── Given entries ──

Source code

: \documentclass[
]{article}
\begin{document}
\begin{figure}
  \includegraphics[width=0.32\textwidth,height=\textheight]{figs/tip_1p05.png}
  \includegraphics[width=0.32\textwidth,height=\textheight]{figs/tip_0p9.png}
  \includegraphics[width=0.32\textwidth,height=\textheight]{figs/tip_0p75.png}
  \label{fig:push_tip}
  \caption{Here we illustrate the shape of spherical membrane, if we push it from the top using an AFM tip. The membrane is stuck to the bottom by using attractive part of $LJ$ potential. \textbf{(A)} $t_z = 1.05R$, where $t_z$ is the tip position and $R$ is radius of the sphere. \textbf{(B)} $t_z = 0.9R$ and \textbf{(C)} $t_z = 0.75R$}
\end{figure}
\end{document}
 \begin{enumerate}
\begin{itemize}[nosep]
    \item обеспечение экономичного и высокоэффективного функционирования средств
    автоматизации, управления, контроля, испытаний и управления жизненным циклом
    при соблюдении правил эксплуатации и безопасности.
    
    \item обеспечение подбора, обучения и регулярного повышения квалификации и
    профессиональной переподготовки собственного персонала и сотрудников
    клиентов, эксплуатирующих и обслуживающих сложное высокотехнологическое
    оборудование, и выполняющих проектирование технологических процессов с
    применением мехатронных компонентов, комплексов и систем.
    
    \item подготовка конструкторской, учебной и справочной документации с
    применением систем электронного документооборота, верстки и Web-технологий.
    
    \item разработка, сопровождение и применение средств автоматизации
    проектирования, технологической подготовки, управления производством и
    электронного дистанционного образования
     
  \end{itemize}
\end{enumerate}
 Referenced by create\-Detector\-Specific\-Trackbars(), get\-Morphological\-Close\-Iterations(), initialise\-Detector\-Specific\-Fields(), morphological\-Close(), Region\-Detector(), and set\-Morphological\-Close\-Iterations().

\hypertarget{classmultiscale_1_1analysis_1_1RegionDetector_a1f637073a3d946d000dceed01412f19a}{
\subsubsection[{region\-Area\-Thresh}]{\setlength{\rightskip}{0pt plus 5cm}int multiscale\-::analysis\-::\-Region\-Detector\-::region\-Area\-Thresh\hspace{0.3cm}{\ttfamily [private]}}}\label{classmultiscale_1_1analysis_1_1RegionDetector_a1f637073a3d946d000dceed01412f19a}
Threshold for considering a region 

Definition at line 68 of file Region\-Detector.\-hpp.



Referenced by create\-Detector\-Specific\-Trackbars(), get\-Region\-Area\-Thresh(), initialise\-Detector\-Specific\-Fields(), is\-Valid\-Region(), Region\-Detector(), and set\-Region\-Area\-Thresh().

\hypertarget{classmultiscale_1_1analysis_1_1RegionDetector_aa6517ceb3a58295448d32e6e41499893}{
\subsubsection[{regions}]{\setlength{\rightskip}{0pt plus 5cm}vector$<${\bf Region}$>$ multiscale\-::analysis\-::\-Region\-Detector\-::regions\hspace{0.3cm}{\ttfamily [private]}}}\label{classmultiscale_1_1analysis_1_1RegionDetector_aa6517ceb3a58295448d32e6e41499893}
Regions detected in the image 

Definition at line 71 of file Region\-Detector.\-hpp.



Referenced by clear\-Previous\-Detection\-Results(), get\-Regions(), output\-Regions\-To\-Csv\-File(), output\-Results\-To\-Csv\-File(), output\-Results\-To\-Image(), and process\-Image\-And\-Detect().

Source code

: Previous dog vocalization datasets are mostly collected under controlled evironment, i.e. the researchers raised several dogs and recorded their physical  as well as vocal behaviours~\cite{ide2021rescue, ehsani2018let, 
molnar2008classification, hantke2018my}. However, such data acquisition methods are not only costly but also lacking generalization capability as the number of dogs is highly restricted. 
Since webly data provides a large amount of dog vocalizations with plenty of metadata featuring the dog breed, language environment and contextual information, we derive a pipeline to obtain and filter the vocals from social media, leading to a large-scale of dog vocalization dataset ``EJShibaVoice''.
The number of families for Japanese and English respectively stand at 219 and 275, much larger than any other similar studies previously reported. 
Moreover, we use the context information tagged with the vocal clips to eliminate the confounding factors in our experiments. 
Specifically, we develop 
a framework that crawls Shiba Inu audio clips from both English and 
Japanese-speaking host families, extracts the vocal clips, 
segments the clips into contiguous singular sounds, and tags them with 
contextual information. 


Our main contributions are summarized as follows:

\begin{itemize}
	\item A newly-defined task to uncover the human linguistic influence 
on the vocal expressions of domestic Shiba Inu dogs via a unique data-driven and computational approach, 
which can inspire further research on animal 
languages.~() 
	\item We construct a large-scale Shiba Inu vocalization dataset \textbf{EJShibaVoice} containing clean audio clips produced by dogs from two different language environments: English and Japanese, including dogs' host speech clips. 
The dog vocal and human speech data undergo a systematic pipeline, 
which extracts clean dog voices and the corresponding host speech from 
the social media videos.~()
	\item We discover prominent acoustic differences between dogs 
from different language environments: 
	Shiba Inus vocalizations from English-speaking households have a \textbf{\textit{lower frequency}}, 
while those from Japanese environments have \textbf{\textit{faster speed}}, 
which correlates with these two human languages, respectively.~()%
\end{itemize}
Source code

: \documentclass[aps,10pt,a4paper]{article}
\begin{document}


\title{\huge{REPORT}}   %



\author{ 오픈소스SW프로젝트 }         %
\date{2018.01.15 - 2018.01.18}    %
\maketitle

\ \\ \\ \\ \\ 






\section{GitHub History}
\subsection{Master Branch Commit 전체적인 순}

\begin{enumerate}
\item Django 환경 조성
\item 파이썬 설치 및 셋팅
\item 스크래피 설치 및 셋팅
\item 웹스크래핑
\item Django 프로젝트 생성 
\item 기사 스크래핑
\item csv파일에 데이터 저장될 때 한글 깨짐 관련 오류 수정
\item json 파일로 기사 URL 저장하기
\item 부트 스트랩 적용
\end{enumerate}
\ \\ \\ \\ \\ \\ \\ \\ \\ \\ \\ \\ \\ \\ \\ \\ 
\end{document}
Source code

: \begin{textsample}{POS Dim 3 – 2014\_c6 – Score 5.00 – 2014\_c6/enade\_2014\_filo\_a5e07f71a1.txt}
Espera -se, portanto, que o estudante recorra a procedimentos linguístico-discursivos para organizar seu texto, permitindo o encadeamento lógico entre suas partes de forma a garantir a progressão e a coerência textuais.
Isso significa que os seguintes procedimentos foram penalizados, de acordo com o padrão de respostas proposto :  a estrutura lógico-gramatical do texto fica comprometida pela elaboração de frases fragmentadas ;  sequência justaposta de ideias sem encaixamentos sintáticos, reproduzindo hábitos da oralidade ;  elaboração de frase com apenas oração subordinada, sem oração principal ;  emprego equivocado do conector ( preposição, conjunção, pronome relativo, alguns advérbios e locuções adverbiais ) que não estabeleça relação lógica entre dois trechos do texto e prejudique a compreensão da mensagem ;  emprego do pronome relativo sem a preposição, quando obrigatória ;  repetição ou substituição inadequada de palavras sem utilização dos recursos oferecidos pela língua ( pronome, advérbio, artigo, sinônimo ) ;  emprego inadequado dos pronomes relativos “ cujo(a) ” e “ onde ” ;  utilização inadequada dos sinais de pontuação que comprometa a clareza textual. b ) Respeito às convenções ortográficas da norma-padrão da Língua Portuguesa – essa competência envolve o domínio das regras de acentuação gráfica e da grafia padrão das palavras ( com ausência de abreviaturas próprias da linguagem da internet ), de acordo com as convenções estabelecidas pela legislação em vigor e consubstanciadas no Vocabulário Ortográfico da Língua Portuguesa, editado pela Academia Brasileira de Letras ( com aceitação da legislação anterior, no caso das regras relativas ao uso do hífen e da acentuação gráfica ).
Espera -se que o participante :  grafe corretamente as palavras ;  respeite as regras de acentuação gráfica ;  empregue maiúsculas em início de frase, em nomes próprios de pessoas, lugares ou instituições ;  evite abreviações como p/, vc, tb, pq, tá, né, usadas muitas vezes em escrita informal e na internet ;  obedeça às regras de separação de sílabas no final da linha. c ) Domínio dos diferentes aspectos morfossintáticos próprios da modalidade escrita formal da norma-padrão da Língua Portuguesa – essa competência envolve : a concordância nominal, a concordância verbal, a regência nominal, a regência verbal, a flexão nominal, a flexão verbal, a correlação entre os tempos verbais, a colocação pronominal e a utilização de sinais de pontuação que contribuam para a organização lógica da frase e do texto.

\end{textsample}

───

_Activity_
Return the span of lines in the data above that opens at the line with "Our main contributions" and closes at the line with "from different language", exactly, ends included, nothing else.

_Answer box_
Our main contributions are summarized as follows:

\begin{itemize}
	\item A newly-defined task to uncover the human linguistic influence 
on the vocal expressions of domestic Shiba Inu dogs via a unique data-driven and computational approach, 
which can inspire further research on animal 
languages.~() 
	\item We construct a large-scale Shiba Inu vocalization dataset \textbf{EJShibaVoice} containing clean audio clips produced by dogs from two different language environments: English and Japanese, including dogs' host speech clips. 
The dog vocal and human speech data undergo a systematic pipeline, 
which extracts clean dog voices and the corresponding host speech from 
the social media videos.~()
	\item We discover prominent acoustic differences between dogs 
from different language environments: 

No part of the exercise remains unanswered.